Brief:
Using the listing below, copy every line that mentions "hyperlink".

Information provided:
━━━━

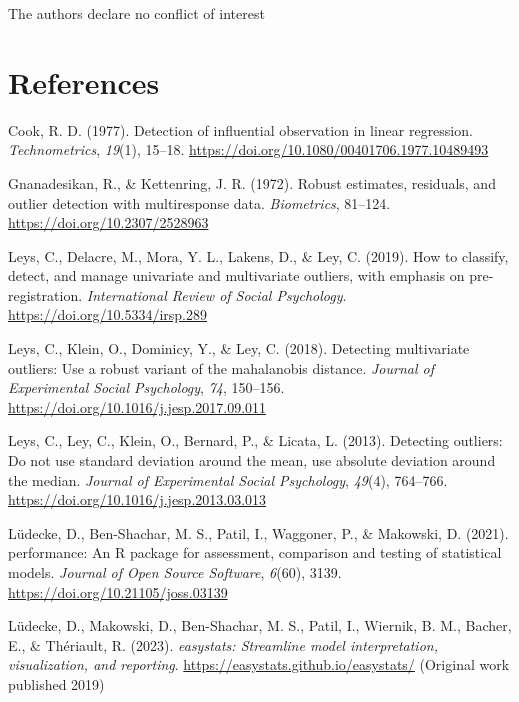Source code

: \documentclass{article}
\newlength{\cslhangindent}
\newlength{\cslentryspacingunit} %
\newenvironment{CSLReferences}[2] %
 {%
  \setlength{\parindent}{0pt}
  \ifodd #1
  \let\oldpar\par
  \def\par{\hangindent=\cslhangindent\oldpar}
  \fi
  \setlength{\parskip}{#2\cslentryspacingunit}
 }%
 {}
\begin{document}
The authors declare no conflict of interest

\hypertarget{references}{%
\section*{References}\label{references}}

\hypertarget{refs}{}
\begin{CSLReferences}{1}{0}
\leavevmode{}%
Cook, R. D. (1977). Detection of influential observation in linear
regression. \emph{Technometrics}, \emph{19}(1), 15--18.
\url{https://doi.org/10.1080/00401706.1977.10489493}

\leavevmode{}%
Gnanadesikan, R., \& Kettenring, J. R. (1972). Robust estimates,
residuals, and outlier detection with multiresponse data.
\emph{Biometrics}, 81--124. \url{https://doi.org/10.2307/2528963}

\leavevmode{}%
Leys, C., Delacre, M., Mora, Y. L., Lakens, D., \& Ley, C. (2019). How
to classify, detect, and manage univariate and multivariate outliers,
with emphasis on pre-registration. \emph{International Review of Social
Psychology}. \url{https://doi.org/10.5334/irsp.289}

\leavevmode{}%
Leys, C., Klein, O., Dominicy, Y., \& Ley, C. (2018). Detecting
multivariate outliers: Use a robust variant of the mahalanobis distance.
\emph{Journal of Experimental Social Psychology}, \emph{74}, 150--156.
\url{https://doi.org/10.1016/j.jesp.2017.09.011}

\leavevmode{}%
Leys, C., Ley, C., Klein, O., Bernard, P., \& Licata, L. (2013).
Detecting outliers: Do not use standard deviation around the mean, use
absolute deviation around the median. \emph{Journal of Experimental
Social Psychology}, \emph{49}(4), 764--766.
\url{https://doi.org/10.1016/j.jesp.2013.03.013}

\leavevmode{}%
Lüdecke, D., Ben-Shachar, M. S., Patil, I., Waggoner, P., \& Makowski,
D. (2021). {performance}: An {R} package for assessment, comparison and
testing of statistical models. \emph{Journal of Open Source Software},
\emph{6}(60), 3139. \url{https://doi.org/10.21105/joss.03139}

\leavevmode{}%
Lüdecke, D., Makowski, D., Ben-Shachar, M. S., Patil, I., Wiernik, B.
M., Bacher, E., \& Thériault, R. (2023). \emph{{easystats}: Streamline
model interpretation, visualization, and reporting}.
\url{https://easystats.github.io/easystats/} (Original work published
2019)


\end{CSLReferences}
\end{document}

━━━━

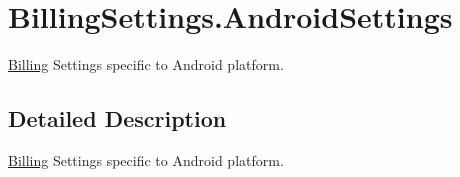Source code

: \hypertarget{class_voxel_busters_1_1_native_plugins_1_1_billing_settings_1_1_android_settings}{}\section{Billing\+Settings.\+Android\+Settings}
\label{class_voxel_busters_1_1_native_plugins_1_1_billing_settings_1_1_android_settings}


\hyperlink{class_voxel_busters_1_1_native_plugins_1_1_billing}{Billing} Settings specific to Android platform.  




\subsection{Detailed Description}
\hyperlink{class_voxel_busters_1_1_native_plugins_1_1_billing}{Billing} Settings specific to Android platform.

━━━━

Result for this exercise:
\hyperlink{class_voxel_busters_1_1_native_plugins_1_1_billing}{Billing} Settings specific to Android platform.  
\hyperlink{class_voxel_busters_1_1_native_plugins_1_1_billing}{Billing} Settings specific to Android platform.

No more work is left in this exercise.